TASK STATEMENT:
Wherever a line in the records contains the word "lstlisting", return that line.

-- DATA RECORDS follows --

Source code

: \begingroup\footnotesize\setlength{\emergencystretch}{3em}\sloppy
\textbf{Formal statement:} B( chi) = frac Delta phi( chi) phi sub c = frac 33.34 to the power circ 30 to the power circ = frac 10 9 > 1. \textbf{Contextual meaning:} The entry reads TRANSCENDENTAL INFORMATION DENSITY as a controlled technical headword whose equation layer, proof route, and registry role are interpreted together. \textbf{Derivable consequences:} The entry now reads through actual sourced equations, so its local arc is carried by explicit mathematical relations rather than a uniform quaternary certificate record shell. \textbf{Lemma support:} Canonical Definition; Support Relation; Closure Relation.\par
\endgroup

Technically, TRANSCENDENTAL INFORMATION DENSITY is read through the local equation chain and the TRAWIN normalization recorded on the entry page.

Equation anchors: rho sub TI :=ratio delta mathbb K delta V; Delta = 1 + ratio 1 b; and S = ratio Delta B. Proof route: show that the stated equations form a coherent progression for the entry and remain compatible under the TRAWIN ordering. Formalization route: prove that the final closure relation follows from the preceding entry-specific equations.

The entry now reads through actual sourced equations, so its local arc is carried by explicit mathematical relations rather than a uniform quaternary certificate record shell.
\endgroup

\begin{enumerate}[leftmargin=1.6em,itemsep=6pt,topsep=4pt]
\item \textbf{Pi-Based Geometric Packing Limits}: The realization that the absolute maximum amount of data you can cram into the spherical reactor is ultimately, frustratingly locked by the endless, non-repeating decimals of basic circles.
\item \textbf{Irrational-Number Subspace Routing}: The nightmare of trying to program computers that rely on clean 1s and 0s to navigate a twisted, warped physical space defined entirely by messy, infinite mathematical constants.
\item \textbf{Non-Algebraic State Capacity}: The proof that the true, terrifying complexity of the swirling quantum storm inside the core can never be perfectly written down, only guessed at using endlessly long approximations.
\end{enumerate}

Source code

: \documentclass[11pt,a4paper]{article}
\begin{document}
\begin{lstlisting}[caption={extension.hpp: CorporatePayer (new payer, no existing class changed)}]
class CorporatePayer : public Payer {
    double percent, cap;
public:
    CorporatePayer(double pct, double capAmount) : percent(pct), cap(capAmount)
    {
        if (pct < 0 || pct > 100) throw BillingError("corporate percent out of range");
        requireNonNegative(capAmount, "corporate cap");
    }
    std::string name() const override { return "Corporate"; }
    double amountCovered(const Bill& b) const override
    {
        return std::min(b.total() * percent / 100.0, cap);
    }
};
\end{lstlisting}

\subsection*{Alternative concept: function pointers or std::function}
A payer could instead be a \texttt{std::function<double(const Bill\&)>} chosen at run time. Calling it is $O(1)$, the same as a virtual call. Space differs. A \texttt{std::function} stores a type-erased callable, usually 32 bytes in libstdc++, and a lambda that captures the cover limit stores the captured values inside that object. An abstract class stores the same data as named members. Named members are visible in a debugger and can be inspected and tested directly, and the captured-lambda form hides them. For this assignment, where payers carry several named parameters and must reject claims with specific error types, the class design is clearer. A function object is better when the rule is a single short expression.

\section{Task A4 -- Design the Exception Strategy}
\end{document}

-- DATA RECORDS concluded --

EXERCISE ANSWER:
\begin{lstlisting}[caption={extension.hpp: CorporatePayer (new payer, no existing class changed)}]
\end{lstlisting}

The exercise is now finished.